Of course, no one can predict the future, so developers generally have difficulty knowing which prior-queued projects and upgrades will carry forward with certainty. This is especially true as queue backlogs grow, with the number of prior-queued projects increasing. Sometimes it is obvious when a withdrawal will happen, including when the proposed upgrade costs are so high that no developer could justify them. When that occurs, it’s common to see a proposed upgrade due to some violation (or set of violations) trickle from one cluster to the next, killing projects along the way as none of them want to pay for the upgrade. This is an important point in itself: socialization of costs among developers in a cluster only goes so far. When the proposed mitigation is so expensive (e.g., in the hundreds of millions of dollars), it’s not uncommon to see a slow withdrawal of any projects cost allocated to cover it. Those withdrawals may ultimately lead to the underlying problem, and therefore its mitigation, disappearing from the study, only to return again in the next cluster’s study.
A MISO example
Let’s take a look at an actual example of how queue priority affects projects. In the DPP-2018-APR cycle (MISO’s terminology for a cluster closing in April 2018), a new 345 kV transmission line was proposed between the Hazel Creek and Scott County substations for $210 million. Due to withdrawals from that cluster, the need for the upgrade went away in DPP-2018-APR. However,the issue re-emerged in the later-queued DPP-2019-Cycle, and the following projects were cost allocated for some amount of the same $210 million upgrade in Phase 2 of their cluster study (note that that they were not cost allocated for this upgrade in Phase 1):
J1315 is a good case study. In Phase 1 of the DPP-2019 cycle, it was not cost allocated at all (i.e., $0) for the Hazel Creek to Scott County line, because at the time it was assumed the DPP-2018-APR projects were paying for it. In Phase 2, it was cost allocated over $81 million for this upgrade alone due to the prior-queued DPP-2018-APR cycle projects no longer being on the hook. J1315 later withdrew from the MISO interconnection process.

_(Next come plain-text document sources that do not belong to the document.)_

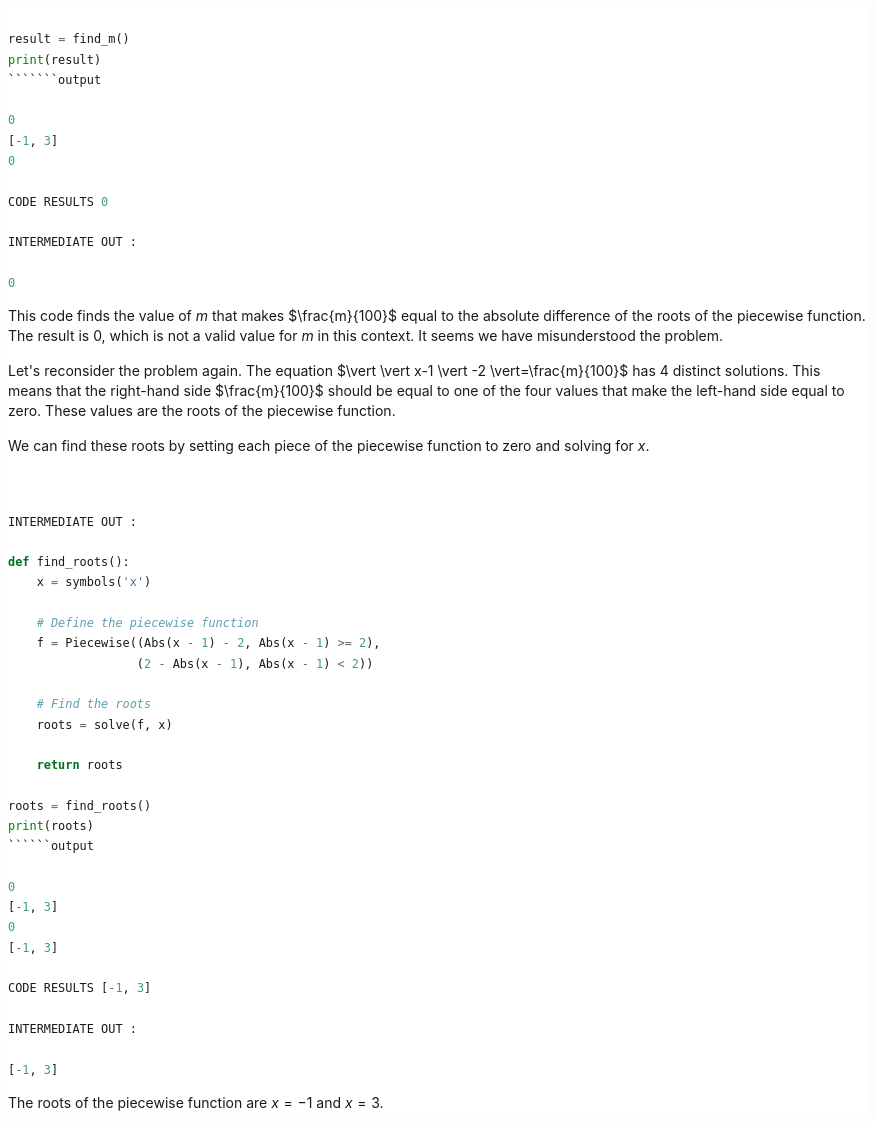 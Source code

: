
 ```python

result = find_m()
print(result)
```````output

0
[-1, 3]
0

CODE RESULTS 0

INTERMEDIATE OUT :

0
```
This code finds the value of $m$ that makes $\frac{m}{100}$ equal to the absolute difference of the roots of the piecewise function. The result is $0$, which is not a valid value for $m$ in this context. It seems we have misunderstood the problem.

Let's reconsider the problem again. The equation $\vert \vert x-1 \vert -2 \vert=\frac{m}{100}$ has 4 distinct solutions. This means that the right-hand side $\frac{m}{100}$ should be equal to one of the four values that make the left-hand side equal to zero. These values are the roots of the piecewise function.

We can find these roots by setting each piece of the piecewise function to zero and solving for $x$.

```python


INTERMEDIATE OUT :

def find_roots():
    x = symbols('x')

    # Define the piecewise function
    f = Piecewise((Abs(x - 1) - 2, Abs(x - 1) >= 2), 
                  (2 - Abs(x - 1), Abs(x - 1) < 2))

    # Find the roots
    roots = solve(f, x)

    return roots

roots = find_roots()
print(roots)
``````output

0
[-1, 3]
0
[-1, 3]

CODE RESULTS [-1, 3]

INTERMEDIATE OUT :

[-1, 3]
```
The roots of the piecewise function are $x = -1$ and $x = 3$.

It is difficult for developers to build certainty around interconnection costs. Apart from the complexities of replicating study processes to anticipate study results before the official results are posted by the ISO/RTO, they also have to contend with gauging how decisions on current- and prior-queued projects could impact their cost-allocation. In other words, they’re getting in a cab with a stranger, and if the stranger jumps out, they need to be prepared to pay or jump out themselves.*
*No cab drivers were stiffed in the writing of this article.